28. Jul 2026 | Ackerbau, Todos

A situação económica no setor agrícola está particularmente difícil este ano: muitas explorações agrícolas estão a enfrentar rendimentos de colheita significativamente mais baixos, a par de custos de produção que já subiram bastante nos últimos anos. Os custos com energia, fertilizantes e maquinaria estão, em muitos casos, significativamente mais altos do que há apenas alguns anos, enquanto os preços de produção dos cereais e outras culturas têm vindo a sofrer pressão recentemente. As primeiras análises mostram que mesmo uma queda no rendimento de «apenas» 20 a 30 por cento pode ser suficiente para transformar um ano mal rentável num ano de prejuízos.

Medidas políticas como o restabelecimento da isenção fiscal sobre o gasóleo agrícola têm como objetivo reforçar a liquidez das explorações agrícolas e são importantes a curto prazo para proporcionar um alívio financeiro adicional por litro de gasóleo. As discussões sobre os montantes e os calendários de pagamento mostram que isto pode chegar a várias centenas de euros de alívio por exploração por ano — uma contribuição significativa, mas que não compensa os riscos de rendimento. Afinal, o facto de um campo render 50 dt ou 80 dt por hectare acaba por ter um impacto maior nos resultados anuais do que uns poucos cêntimos por litro de gasóleo.

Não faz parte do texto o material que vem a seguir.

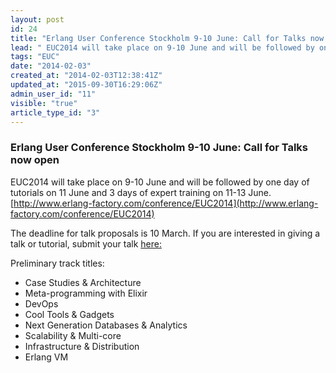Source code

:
 ```yaml
---
layout: post
id: 24
title: "Erlang User Conference Stockholm 9-10 June: Call for Talks now open"
lead: " EUC2014 will take place on 9-10 June and will be followed by one day of tutorials on 11 June and 3 days of expert training on 11-13 June. "
tags: "EUC"
date: "2014-02-03"
created_at: "2014-02-03T12:38:41Z"
updated_at: "2015-09-30T16:29:06Z"
admin_user_id: "11"
visible: "true"
article_type_id: "3"
---
```


### Erlang User Conference Stockholm 9-10 June: Call for Talks now open

 EUC2014 will take place on 9-10 June and will be followed by one day of tutorials on 11 June and 3 days of expert training on 11-13 June. [http://www.erlang-factory.com/conference/EUC2014](http://www.erlang-factory.com/conference/EUC2014)

 The deadline for talk proposals is 10 March. If you are interested in giving a talk or tutorial, submit your talk [here:](https://docs.google.com/spreadsheet/viewform?formkey=dGVPT0ZLTDRjWVJ3czd2UGprZG90anc6MA#gid=0)


 Preliminary track titles:
* Case Studies & Architecture
* Meta-programming with Elixir
* DevOps
* Cool Tools & Gadgets
* Next Generation Databases & Analytics
* Scalability & Multi-core
* Infrastructure & Distribution
* Erlang VM
 

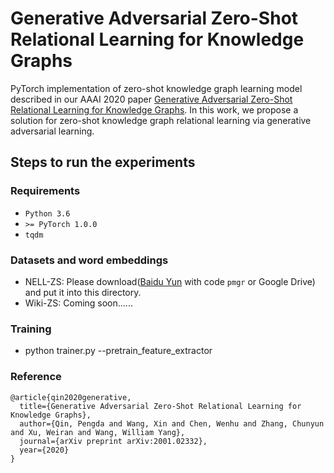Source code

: # Generative Adversarial Zero-Shot Relational Learning for Knowledge Graphs

PyTorch implementation of zero-shot knowledge graph learning model described in our AAAI 2020 paper [Generative Adversarial Zero-Shot Relational Learning for Knowledge Graphs](https://arxiv.org/pdf/2001.02332.pdf). In this work, we propose a solution for zero-shot knowledge graph relational learning via generative adversarial learning.

## Steps to run the experiments

### Requirements
* ``Python 3.6 ``
* ``>= PyTorch 1.0.0``
* ``tqdm``

### Datasets and word embeddings
* NELL-ZS: Please download([Baidu Yun](https://pan.baidu.com/s/1kxAoMwh3SvnmMh5OFYoKwQ) with code ``pmgr`` or Google Drive) and put it into this directory.
* Wiki-ZS: Coming soon......

### Training
* python trainer.py --pretrain_feature_extractor


### Reference
```
@article{qin2020generative,
  title={Generative Adversarial Zero-Shot Relational Learning for Knowledge Graphs},
  author={Qin, Pengda and Wang, Xin and Chen, Wenhu and Zhang, Chunyun and Xu, Weiran and Wang, William Yang},
  journal={arXiv preprint arXiv:2001.02332},
  year={2020}
}
```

É precisamente aqui que o papel da água no solo se torna evidente: mesmo que as medidas políticas reduzam os custos, continua a questão de saber se as plantas têm água suficiente disponível durante os períodos de seca para atingirem todo o seu potencial de rendimento. É por isso que a Green Legacy se concentra principalmente em estabilizar os rendimentos. Os nossos grânulos retentores de água garantem que a água da chuva não se perca imediatamente, mas permaneça disponível no solo — aumentando assim o rendimento por euro investido em insumos agrícolas.

Do ponto de vista das explorações agrícolas, isto significa que, embora as medidas governamentais possam ajudar a atenuar o impacto nos resultados anuais, não substituem a estratégia própria de cada exploração para lidar com anos de seca. Quem combina o apoio financeiro com investimentos — por exemplo, usando subsídios ou isenções fiscais sobre o gasóleo para investir em tecnologias de armazenamento de água — reforça a sua resiliência para futuras épocas de cultivo. A humidade do solo passa assim de um «risco imprevisível» para um fator de produção gerido de forma deliberada.